ルネサスに続きIntelもRISC-Vコア採用、Appleも追随か

英Arm(アーム)のCPUコア対抗として注目を集めるRISC-Vコア。ルネサス エレクトロニクスがRISC-Vコアを積極的に採用すると宣言したことによって、国内でも注目度が急上昇している。同社は2021年第4四半期中にRISC-Vコアを集積するASSP(特定用途向けの汎用製品)のサンプル出荷を始める。大々的な発表はなかったが、組み込み業界で話題を呼んだのが、米Intel(インテル)がFPGA向けのCPUコアとして、RISC-Vベースの「Nios V/m」の提供を始めると、21年10月に明らかにしたことである 公式ブログ 。ここに来てRISC-Vになぜ注目が集まっているのか。

AppleもRISC-Vを積極採用か

 さらに、イベントに併催の形で国内の報道機関向けの会見もあった。会見ではRISC-V協会に所属する河崎俊平氏(SHコンサルティング)が登壇した。同氏によれば、実際のICに集積されたRISC-Vコア数は40億個を超えており、順調に浸透しているとのことだった。さらに、「米Apple(アップル)がRISC-V設計経験者を募集しており、AppleがRISC-Vを積極採用するのでは」との期待を述べた。また、半導体不足の影響はRISC-Vにも及んでおり、世界最大のRISC-Vマイコンメーカーである中国GigaDevice(ギガデバイス)の製品がネットで買えない事態になったという。

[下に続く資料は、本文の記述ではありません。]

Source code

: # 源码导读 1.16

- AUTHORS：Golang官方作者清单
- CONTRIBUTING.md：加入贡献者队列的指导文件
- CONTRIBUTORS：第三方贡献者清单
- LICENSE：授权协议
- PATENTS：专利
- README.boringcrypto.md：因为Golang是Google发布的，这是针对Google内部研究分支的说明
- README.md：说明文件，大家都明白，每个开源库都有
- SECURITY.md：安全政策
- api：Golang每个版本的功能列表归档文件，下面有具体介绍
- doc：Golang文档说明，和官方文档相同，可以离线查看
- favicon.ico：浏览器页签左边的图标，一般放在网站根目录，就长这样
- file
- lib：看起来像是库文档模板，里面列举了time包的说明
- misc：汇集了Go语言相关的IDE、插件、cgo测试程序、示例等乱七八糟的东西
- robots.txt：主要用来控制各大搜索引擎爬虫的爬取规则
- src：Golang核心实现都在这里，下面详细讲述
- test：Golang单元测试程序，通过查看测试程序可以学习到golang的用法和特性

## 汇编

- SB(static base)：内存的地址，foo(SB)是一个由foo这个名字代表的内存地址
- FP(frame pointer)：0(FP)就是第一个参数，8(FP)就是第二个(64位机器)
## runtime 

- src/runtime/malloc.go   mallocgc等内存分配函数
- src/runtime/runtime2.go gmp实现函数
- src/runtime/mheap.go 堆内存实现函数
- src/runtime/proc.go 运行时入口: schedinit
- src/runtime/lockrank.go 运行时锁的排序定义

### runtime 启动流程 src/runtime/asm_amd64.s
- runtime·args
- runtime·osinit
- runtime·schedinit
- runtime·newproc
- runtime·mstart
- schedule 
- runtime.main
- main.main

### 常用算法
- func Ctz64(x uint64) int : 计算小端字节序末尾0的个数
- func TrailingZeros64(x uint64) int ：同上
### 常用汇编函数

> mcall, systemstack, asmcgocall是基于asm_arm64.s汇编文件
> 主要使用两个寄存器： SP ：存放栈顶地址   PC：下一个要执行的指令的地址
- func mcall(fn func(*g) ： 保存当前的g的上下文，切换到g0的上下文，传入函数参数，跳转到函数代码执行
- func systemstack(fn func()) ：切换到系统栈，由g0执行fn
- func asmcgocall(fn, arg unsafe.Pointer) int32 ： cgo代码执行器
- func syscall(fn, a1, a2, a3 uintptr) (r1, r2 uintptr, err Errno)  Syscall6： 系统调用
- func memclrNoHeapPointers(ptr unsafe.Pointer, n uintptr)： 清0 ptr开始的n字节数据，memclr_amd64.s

このほか会見で河崎氏は、RISC-Vが優れている10の理由を紹介した。第1は命令セットがモジュール化していて、32ビット、64ビット、128ビットのコアが簡単に作れること。第2は命令密度が高いため、メモリー容量が低くできること。64ビットRISC-Vコアは32ビットArm Cortex-Mコアとほぼ同じ命令密度だという。第3はRISC-VコアベースのSoCのハードウエアを自動生成するツール(ジェネレーター)があること。Linuxが走るマシンが簡単に作れるという。第4はRISC-V規格は実際に作ってみて検証してから公開されること。規格に沿って作れば動くことが保証されていると考えられるという。第5はRISC-VプロセッサーベースのPCが登場したこと。21年はデスクトップPCが中国メーカーから登場し、22年にはラップトップPCが出荷される見込みだという。

 第6はソフトウエアコミュニティーがRISC-Vの味方であること。Linuxのディストリビューション「Debian」のOfficial Architectureに認定されることが次の目標だという。第7は、ハードウエア自動生成に適したHDL(Hardware Description Language)の「Chisel」で記述されていること。第8は、米DARPA(国防高等研究計画局)の肩入れによって高いセキュリティー機能を備えていること。第9は米Google(グーグル)らのオープンソースPDK(Process Development Kit)の設計例にRISC-Vが採用されていること。第10はEnd-to-End Cloud(すべてクラウド)戦略を採っていることだとした。